● **WHAT TO DO**
What is wanted is the full listing, word for word, without its pictures.
++++
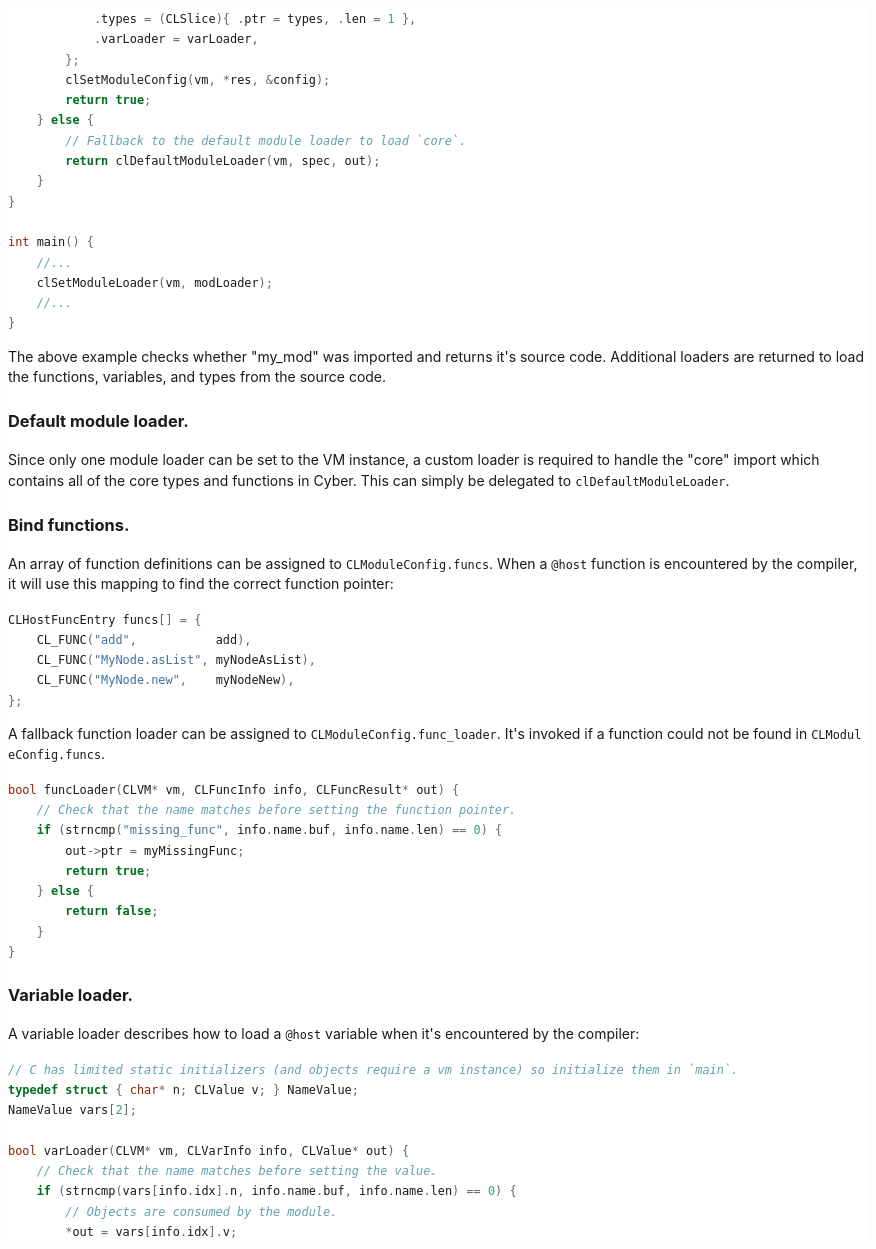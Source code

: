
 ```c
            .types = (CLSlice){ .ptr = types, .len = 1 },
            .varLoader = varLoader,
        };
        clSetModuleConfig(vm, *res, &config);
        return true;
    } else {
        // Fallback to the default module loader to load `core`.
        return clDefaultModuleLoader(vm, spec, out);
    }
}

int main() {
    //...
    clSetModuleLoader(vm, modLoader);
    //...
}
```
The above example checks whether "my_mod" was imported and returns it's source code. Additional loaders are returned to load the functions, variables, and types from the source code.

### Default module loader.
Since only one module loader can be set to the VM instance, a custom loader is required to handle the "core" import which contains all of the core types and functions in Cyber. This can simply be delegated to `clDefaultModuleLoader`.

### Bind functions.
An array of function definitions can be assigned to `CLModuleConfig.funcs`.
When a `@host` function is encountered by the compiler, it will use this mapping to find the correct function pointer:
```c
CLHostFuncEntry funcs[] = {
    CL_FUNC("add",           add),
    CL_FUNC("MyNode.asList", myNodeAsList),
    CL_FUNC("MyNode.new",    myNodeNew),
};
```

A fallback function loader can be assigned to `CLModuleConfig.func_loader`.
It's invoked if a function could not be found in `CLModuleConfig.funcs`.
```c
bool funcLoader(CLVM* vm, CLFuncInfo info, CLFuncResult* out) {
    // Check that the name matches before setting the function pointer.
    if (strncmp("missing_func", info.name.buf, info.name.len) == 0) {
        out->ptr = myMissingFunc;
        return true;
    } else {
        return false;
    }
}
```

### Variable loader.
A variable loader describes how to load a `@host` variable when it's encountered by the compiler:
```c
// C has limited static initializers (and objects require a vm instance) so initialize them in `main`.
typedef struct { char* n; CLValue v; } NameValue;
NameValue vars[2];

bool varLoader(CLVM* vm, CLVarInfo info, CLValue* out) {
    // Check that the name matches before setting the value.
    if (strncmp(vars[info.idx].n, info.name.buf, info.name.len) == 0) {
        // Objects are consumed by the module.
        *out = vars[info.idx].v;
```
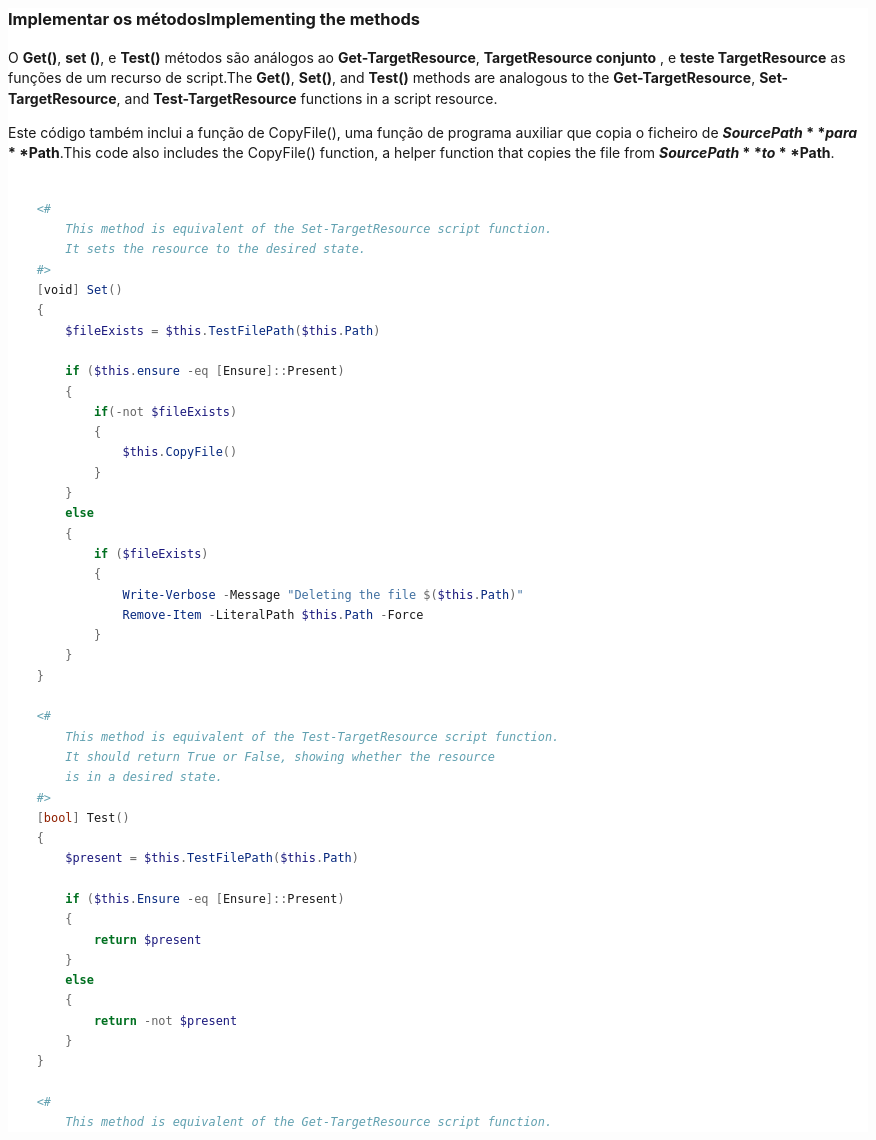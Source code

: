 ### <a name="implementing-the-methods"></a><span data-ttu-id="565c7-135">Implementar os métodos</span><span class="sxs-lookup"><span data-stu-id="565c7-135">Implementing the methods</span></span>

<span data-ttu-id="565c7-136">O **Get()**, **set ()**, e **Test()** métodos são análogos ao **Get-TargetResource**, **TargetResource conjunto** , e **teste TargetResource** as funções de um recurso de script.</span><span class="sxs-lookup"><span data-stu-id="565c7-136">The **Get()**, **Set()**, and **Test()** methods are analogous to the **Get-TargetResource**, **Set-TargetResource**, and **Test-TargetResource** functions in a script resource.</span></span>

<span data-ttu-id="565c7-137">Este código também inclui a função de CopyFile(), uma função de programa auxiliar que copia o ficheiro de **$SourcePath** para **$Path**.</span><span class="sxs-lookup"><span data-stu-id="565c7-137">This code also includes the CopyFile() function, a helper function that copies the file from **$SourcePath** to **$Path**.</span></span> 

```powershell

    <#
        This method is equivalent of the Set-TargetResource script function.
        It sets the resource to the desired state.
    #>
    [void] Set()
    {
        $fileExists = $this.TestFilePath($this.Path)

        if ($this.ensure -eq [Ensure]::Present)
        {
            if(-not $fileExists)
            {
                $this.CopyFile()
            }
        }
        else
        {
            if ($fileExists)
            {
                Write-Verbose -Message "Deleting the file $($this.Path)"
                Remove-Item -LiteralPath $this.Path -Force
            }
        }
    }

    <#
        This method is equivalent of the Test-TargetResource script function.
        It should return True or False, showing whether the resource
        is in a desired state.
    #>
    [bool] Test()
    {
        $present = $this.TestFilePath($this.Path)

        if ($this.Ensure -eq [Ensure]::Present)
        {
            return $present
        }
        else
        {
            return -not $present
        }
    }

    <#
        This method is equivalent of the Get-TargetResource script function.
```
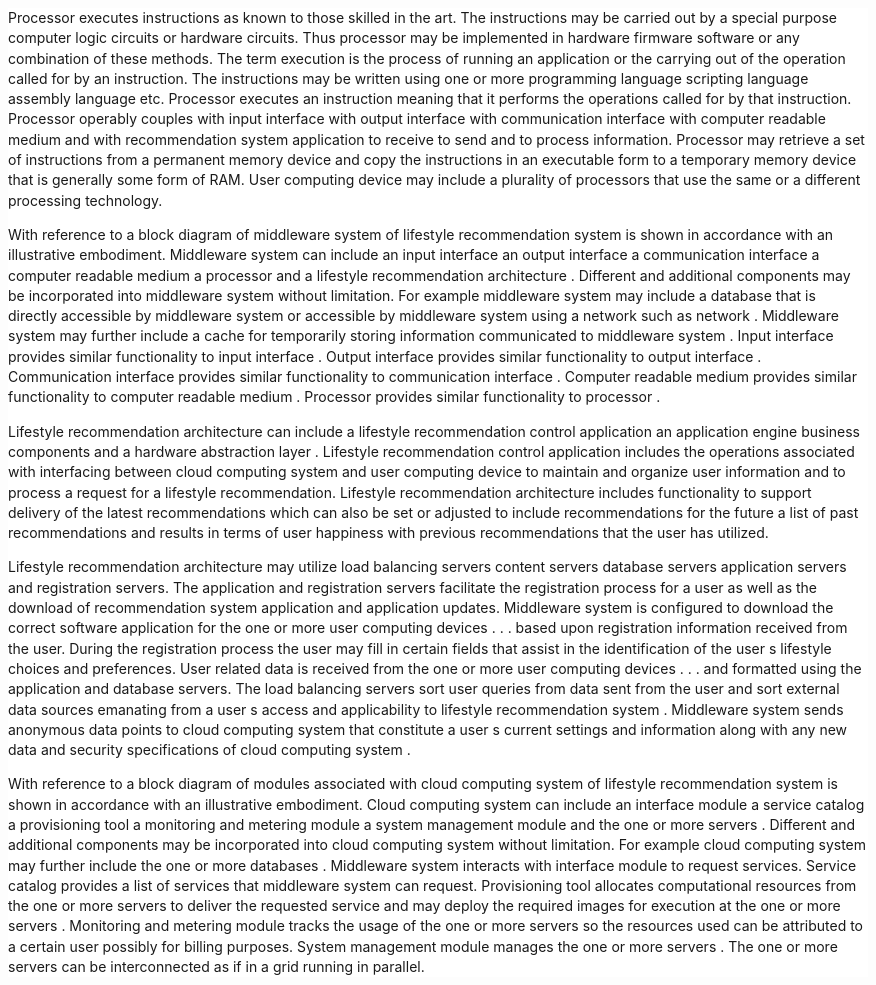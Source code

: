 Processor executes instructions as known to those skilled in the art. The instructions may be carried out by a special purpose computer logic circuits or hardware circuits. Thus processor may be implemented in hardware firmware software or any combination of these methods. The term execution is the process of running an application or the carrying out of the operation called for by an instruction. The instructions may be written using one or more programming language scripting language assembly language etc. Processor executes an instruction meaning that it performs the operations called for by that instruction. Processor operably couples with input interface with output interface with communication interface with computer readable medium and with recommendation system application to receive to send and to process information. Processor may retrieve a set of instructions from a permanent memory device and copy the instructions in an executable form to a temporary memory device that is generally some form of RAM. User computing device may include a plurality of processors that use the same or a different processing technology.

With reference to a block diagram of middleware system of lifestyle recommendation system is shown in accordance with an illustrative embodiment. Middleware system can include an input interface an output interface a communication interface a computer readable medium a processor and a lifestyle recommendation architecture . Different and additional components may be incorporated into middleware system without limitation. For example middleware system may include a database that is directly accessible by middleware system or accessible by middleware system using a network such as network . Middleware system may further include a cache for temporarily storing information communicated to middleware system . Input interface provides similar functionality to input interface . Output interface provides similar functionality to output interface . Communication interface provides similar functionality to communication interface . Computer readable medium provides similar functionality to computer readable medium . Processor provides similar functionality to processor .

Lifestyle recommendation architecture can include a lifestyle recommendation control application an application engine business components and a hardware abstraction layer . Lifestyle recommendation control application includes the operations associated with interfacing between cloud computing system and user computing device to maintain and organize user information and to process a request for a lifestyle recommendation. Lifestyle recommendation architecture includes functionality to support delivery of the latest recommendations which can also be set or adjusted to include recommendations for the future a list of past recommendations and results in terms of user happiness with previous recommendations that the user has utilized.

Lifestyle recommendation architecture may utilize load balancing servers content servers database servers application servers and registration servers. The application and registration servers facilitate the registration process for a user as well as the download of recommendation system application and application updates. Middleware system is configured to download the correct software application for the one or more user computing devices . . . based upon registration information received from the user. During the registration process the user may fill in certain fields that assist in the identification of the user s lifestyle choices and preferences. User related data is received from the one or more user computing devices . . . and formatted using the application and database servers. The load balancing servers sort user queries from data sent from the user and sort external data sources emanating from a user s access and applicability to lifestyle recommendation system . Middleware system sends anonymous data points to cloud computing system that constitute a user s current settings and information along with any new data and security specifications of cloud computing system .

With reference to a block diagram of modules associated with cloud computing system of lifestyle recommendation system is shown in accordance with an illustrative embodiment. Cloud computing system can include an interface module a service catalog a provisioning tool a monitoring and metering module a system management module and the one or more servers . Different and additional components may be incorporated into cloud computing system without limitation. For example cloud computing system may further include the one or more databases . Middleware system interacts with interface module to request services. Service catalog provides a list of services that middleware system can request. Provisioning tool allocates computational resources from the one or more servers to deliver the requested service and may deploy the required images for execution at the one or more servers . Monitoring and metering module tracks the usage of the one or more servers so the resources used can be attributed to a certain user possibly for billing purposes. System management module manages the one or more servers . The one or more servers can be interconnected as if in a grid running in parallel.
++++
● **EXPECTED ANSWER**
Source code

:
 ```c
            .types = (CLSlice){ .ptr = types, .len = 1 },
            .varLoader = varLoader,
        };
        clSetModuleConfig(vm, *res, &config);
        return true;
    } else {
        // Fallback to the default module loader to load `core`.
        return clDefaultModuleLoader(vm, spec, out);
    }
}

int main() {
    //...
    clSetModuleLoader(vm, modLoader);
    //...
}
```
The above example checks whether "my_mod" was imported and returns it's source code. Additional loaders are returned to load the functions, variables, and types from the source code.

### Default module loader.
Since only one module loader can be set to the VM instance, a custom loader is required to handle the "core" import which contains all of the core types and functions in Cyber. This can simply be delegated to `clDefaultModuleLoader`.

### Bind functions.
An array of function definitions can be assigned to `CLModuleConfig.funcs`.
When a `@host` function is encountered by the compiler, it will use this mapping to find the correct function pointer:
```c
CLHostFuncEntry funcs[] = {
    CL_FUNC("add",           add),
    CL_FUNC("MyNode.asList", myNodeAsList),
    CL_FUNC("MyNode.new",    myNodeNew),
};
```

A fallback function loader can be assigned to `CLModuleConfig.func_loader`.
It's invoked if a function could not be found in `CLModuleConfig.funcs`.
```c
bool funcLoader(CLVM* vm, CLFuncInfo info, CLFuncResult* out) {
    // Check that the name matches before setting the function pointer.
    if (strncmp("missing_func", info.name.buf, info.name.len) == 0) {
        out->ptr = myMissingFunc;
        return true;
    } else {
        return false;
    }
}
```

### Variable loader.
A variable loader describes how to load a `@host` variable when it's encountered by the compiler:
```c
// C has limited static initializers (and objects require a vm instance) so initialize them in `main`.
typedef struct { char* n; CLValue v; } NameValue;
NameValue vars[2];

bool varLoader(CLVM* vm, CLVarInfo info, CLValue* out) {
    // Check that the name matches before setting the value.
    if (strncmp(vars[info.idx].n, info.name.buf, info.name.len) == 0) {
        // Objects are consumed by the module.
        *out = vars[info.idx].v;
```
Source code

: ### <a name="implementing-the-methods"></a><span data-ttu-id="565c7-135">Implementar os métodos</span><span class="sxs-lookup"><span data-stu-id="565c7-135">Implementing the methods</span></span>

<span data-ttu-id="565c7-136">O **Get()**, **set ()**, e **Test()** métodos são análogos ao **Get-TargetResource**, **TargetResource conjunto** , e **teste TargetResource** as funções de um recurso de script.</span><span class="sxs-lookup"><span data-stu-id="565c7-136">The **Get()**, **Set()**, and **Test()** methods are analogous to the **Get-TargetResource**, **Set-TargetResource**, and **Test-TargetResource** functions in a script resource.</span></span>

<span data-ttu-id="565c7-137">Este código também inclui a função de CopyFile(), uma função de programa auxiliar que copia o ficheiro de **$SourcePath** para **$Path**.</span><span class="sxs-lookup"><span data-stu-id="565c7-137">This code also includes the CopyFile() function, a helper function that copies the file from **$SourcePath** to **$Path**.</span></span> 

```powershell

    <#
        This method is equivalent of the Set-TargetResource script function.
        It sets the resource to the desired state.
    #>
    [void] Set()
    {
        $fileExists = $this.TestFilePath($this.Path)

        if ($this.ensure -eq [Ensure]::Present)
        {
            if(-not $fileExists)
            {
                $this.CopyFile()
            }
        }
        else
        {
            if ($fileExists)
            {
                Write-Verbose -Message "Deleting the file $($this.Path)"
                Remove-Item -LiteralPath $this.Path -Force
            }
        }
    }

    <#
        This method is equivalent of the Test-TargetResource script function.
        It should return True or False, showing whether the resource
        is in a desired state.
    #>
    [bool] Test()
    {
        $present = $this.TestFilePath($this.Path)

        if ($this.Ensure -eq [Ensure]::Present)
        {
            return $present
        }
        else
        {
            return -not $present
        }
    }

    <#
        This method is equivalent of the Get-TargetResource script function.
```
Source code

: Processor executes instructions as known to those skilled in the art. The instructions may be carried out by a special purpose computer logic circuits or hardware circuits. Thus processor may be implemented in hardware firmware software or any combination of these methods. The term execution is the process of running an application or the carrying out of the operation called for by an instruction. The instructions may be written using one or more programming language scripting language assembly language etc. Processor executes an instruction meaning that it performs the operations called for by that instruction. Processor operably couples with input interface with output interface with communication interface with computer readable medium and with recommendation system application to receive to send and to process information. Processor may retrieve a set of instructions from a permanent memory device and copy the instructions in an executable form to a temporary memory device that is generally some form of RAM. User computing device may include a plurality of processors that use the same or a different processing technology.

With reference to a block diagram of middleware system of lifestyle recommendation system is shown in accordance with an illustrative embodiment. Middleware system can include an input interface an output interface a communication interface a computer readable medium a processor and a lifestyle recommendation architecture . Different and additional components may be incorporated into middleware system without limitation. For example middleware system may include a database that is directly accessible by middleware system or accessible by middleware system using a network such as network . Middleware system may further include a cache for temporarily storing information communicated to middleware system . Input interface provides similar functionality to input interface . Output interface provides similar functionality to output interface . Communication interface provides similar functionality to communication interface . Computer readable medium provides similar functionality to computer readable medium . Processor provides similar functionality to processor .

Lifestyle recommendation architecture can include a lifestyle recommendation control application an application engine business components and a hardware abstraction layer . Lifestyle recommendation control application includes the operations associated with interfacing between cloud computing system and user computing device to maintain and organize user information and to process a request for a lifestyle recommendation. Lifestyle recommendation architecture includes functionality to support delivery of the latest recommendations which can also be set or adjusted to include recommendations for the future a list of past recommendations and results in terms of user happiness with previous recommendations that the user has utilized.

Lifestyle recommendation architecture may utilize load balancing servers content servers database servers application servers and registration servers. The application and registration servers facilitate the registration process for a user as well as the download of recommendation system application and application updates. Middleware system is configured to download the correct software application for the one or more user computing devices . . . based upon registration information received from the user. During the registration process the user may fill in certain fields that assist in the identification of the user s lifestyle choices and preferences. User related data is received from the one or more user computing devices . . . and formatted using the application and database servers. The load balancing servers sort user queries from data sent from the user and sort external data sources emanating from a user s access and applicability to lifestyle recommendation system . Middleware system sends anonymous data points to cloud computing system that constitute a user s current settings and information along with any new data and security specifications of cloud computing system .

With reference to a block diagram of modules associated with cloud computing system of lifestyle recommendation system is shown in accordance with an illustrative embodiment. Cloud computing system can include an interface module a service catalog a provisioning tool a monitoring and metering module a system management module and the one or more servers . Different and additional components may be incorporated into cloud computing system without limitation. For example cloud computing system may further include the one or more databases . Middleware system interacts with interface module to request services. Service catalog provides a list of services that middleware system can request. Provisioning tool allocates computational resources from the one or more servers to deliver the requested service and may deploy the required images for execution at the one or more servers . Monitoring and metering module tracks the usage of the one or more servers so the resources used can be attributed to a certain user possibly for billing purposes. System management module manages the one or more servers . The one or more servers can be interconnected as if in a grid running in parallel.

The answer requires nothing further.